Fig. 9, Chart at the input of a differential CVD sensor
Fig.10. Touch Response with Differential CVD
From a comparison of CVD (Fig. 7) and differential CVD (Fig. 10), it is clear that the second one is distinguished by a more “pure” signal with a larger amplitude.
The entire described sequence of actions is carried out fully automatically and independently of the core - at this time, the MC can perform some other actions or be in the Sleep micro-consumption mode. By interruption, it remains to read the averaged value of the measurement result.
We looked at another part of the Peripheral Independent of the Core - the ADC with the computer in Microchip microcontrollers. Some features, such as triggering on a trigger, or CVD are present in many PIC16F1xxx families, but a new “feature” - ADCC (ADC with a calculator) appeared in the PIC16F188xx family (PIC16F18855, etc.).
The periphery independent of the core is interesting in and of itself, but the possibility of synthesizing functional units, i.e. sharing of several peripheral modules for solving specific tasks.

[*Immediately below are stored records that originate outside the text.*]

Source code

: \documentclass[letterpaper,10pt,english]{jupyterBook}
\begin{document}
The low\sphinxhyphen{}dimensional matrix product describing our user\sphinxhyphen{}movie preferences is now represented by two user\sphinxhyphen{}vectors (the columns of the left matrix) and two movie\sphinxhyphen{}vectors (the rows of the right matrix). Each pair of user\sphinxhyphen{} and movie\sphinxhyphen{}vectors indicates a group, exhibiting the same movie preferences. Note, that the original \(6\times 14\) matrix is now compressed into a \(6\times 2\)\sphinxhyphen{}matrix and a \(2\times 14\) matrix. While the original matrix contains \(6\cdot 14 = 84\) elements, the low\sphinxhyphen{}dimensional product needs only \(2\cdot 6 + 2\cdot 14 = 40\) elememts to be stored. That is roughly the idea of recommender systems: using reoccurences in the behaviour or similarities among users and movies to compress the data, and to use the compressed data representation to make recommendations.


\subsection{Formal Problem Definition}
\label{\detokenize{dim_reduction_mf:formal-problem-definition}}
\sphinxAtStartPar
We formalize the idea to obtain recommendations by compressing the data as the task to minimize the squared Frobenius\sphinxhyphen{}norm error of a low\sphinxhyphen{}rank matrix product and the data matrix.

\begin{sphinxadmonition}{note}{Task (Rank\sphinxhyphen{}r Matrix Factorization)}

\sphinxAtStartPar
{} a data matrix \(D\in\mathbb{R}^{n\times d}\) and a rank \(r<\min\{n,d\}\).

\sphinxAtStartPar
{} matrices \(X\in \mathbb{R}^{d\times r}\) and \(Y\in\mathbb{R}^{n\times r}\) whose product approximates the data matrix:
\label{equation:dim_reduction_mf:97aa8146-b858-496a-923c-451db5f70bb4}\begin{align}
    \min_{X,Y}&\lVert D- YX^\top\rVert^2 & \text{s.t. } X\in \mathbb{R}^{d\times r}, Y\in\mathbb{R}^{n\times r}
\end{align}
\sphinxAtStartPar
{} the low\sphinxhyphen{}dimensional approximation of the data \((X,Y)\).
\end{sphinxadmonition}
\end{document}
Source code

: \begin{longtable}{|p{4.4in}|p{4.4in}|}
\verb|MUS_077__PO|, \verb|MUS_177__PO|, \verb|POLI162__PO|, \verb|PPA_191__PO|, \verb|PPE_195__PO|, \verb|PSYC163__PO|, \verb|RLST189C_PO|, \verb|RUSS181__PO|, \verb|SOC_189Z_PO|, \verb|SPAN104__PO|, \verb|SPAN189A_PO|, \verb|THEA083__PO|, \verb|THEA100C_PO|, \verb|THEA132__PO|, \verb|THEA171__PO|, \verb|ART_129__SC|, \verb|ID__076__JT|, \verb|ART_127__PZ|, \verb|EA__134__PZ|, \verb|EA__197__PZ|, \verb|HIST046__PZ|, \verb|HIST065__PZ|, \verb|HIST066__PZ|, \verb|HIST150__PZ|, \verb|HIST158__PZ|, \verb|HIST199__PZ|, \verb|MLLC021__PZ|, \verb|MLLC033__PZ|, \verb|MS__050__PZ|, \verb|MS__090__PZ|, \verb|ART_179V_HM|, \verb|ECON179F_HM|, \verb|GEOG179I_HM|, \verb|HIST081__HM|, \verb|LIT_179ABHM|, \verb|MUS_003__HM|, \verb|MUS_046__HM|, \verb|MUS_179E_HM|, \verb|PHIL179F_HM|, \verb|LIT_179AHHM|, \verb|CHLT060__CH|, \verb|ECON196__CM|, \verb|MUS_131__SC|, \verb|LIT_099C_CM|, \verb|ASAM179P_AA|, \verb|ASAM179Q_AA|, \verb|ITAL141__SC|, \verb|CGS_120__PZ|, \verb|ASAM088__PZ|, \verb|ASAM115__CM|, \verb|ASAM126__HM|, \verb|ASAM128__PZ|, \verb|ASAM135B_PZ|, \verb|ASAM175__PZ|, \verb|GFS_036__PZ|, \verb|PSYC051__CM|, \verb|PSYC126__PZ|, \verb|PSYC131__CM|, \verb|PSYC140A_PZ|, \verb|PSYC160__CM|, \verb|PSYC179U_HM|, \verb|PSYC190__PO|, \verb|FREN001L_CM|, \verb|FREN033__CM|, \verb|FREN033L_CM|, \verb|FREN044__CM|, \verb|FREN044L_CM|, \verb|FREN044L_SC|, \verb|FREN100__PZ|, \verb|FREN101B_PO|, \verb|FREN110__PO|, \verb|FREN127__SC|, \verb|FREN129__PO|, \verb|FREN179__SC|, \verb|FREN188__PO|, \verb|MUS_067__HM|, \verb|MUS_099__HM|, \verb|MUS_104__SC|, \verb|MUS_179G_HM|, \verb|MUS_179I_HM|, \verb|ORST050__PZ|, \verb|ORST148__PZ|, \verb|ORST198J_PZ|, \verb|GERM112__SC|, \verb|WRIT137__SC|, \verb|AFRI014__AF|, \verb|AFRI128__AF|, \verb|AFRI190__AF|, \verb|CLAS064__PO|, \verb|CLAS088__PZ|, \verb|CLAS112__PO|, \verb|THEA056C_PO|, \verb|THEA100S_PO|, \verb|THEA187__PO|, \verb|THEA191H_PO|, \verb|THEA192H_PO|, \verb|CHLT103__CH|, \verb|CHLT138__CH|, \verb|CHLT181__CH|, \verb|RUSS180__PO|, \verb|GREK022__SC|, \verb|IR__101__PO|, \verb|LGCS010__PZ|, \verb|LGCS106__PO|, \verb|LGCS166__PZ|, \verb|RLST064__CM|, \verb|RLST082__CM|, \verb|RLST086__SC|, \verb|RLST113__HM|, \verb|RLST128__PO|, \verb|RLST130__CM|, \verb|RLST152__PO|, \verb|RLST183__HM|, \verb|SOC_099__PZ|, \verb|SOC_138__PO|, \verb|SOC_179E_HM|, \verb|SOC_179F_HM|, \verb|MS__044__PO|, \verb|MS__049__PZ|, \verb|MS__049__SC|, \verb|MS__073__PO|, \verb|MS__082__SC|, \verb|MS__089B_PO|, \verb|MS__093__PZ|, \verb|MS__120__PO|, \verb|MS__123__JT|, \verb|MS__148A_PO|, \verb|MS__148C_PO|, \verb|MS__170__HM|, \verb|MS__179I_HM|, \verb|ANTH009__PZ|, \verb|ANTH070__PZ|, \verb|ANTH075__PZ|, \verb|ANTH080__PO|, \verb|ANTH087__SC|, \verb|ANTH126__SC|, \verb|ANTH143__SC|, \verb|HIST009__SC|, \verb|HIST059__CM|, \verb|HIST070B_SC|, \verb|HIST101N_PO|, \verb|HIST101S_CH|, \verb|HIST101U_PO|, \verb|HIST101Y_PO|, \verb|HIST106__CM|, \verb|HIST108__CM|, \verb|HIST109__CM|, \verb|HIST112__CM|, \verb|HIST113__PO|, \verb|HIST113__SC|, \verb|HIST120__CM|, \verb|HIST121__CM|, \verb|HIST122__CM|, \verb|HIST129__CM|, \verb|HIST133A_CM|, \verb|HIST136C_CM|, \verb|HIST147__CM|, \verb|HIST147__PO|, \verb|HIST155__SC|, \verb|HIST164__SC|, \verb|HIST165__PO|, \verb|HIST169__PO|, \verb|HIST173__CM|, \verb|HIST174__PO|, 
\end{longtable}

In this case, the clock frequency, speed, and bit depth of the core go into the background - the hardware performs specialized functions, and the core deals with software support for the product.
Question to the readers. Is it worth it to spread the source code to the examples for some specific (cheap) demo board or from the descriptions and so everything is clear and code examples are not needed?
- Configurable Logic Cells in PIC Controllers
- 50 shades of stub. I / O Ports
- Technology mTouch (tm). Creating capacitive keyboards, sensors and screens.